As we cover elsewhere on this blog, change management is important in order to successfully implement change.


Throughout the implementation of the process change, managers should:

  • Continuously track KPIs and metrics
  • Analyze the performance of the process
  • Stay agile, adaptable, and data-centric

Regular reviews of performance metrics is essential to maintaining an objective perspective on process improvements.


No organizational change project is perfect at the outset, so business process managers should expect to spend time optimizing their new process.

This means:

  • Collecting and monitoring data, as mentioned above
  • Using those insights to develop new solutions
  • Make course corrections as necessary
  • Repeat

There are several purposes to monitoring and optimizing process changes – they help managers determine whether a process is working as intended, what may need changing, and how to make course corrections.


If a new process is not operating efficiently enough or as expected, business process managers may elect to reengineer the process completely.

Business process reengineering is a holistic cycle that follows several steps:

  • Identifying problems
  • Review, update, and analyze as-is
  • Design “to-be” processes
  • Test and implement to-be processes

Like business process management, business process reengineering is a discipline unto itself.

However, since reengineering is not always a necessity, many organizations choose to start with business process management, an approach that is less risky and more economical.

How Technology Is Changing Business Process Management

Digital innovation and disruption are driving digital transformation across every industry in the world, including business process management.

Here are a few technology trends that are impacting the way business process

The Internet of Things (IoT)

The Internet of Things integrates the internet with physical devices. 

Alongside the increase in sensors, chips, and electronics comes an increase in business process complexity.

Business process analysis, management, and reengineering can all lead to the simplification of business processes. 

Arguably, such simplification is a necessity, since too much complexity in business processes and work environments can lead to disorganization, inefficiencies, or worse.

Cloud Computing

Cloud computing is another technology trend that is affecting the way business process managers do their jobs.

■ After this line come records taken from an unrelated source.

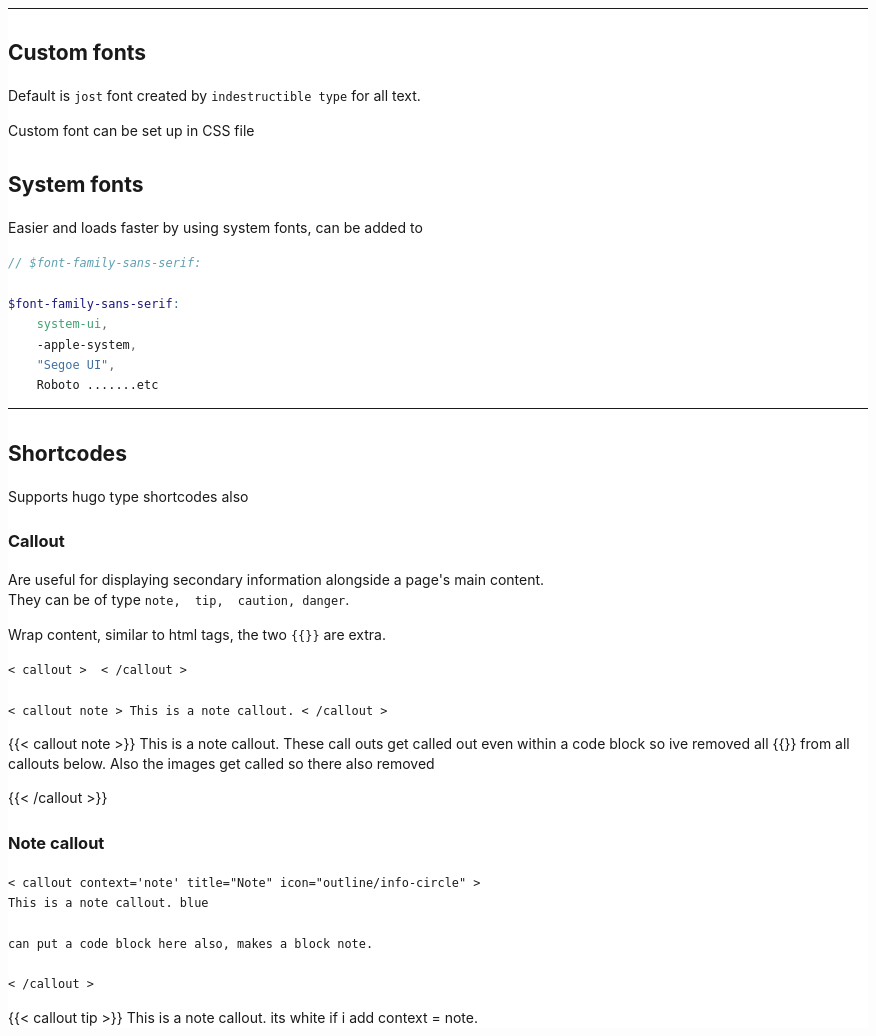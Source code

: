 
_____________

## Custom fonts

Default is `jost` font created by `indestructible type` for all text.

Custom font can be set up in CSS file

## System fonts
Easier and loads faster by using system fonts,  can be added to  <br />

```scss  {title="assets/scss/common/_variables-custom.scss"}
// $font-family-sans-serif:

$font-family-sans-serif:
	system-ui,
	-apple-system,
	"Segoe UI",
	Roboto .......etc
```


________________

## Shortcodes

Supports hugo type shortcodes also

### Callout

Are useful for displaying secondary information alongside a page's main content.  <br />
They can be of type `note,  tip,  caution, danger`.

Wrap content,  similar to html tags, the two `{{}}` are extra.


```md
< callout >  < /callout >

< callout note > This is a note callout. < /callout >
```
{{< callout note >}}
 This is a note callout.
These call outs get called out even within a code block so ive removed all {{}} from all callouts below.
Also the images get called so there also removed

 {{< /callout >}}

### Note callout
```md
< callout context='note' title="Note" icon="outline/info-circle" >
This is a note callout. blue

can put a code block here also, makes a block note.

< /callout >
```
{{< callout tip >}}
This is a note callout. its white if i add context = note.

Oracle says that business process management combined with cloud computing means several things:

  • With cloud-based business process management solutions, processes can be managed anywhere, anytime
  • Cloud-based management flexibility adds more resourcing options, such as outsourcing
  • Process optimization options should be as rich in the cloud as in the enterprise
  • Distributed systems offer several advantages, but also require greater security

…to name just a few.

In short, by using cloud- and web-based software, organizations can achieve a number of advantages over platforms that strictly operate from within the enterprise.

Artificial Intelligence (AI)

AI is another technology that shows promise when it comes to business process automation.

Machine learning algorithms allow computers to automatically recognize patterns and “learn” from data. 

By combining AI with business process automation, organizations can tap into business data to increase efficiency across many areas of the organization.

For instance, if a marketing team has to frequently parse and analyze a customer data set in order to identify potential sales opportunities, AI can be taught to automatically perform the same process.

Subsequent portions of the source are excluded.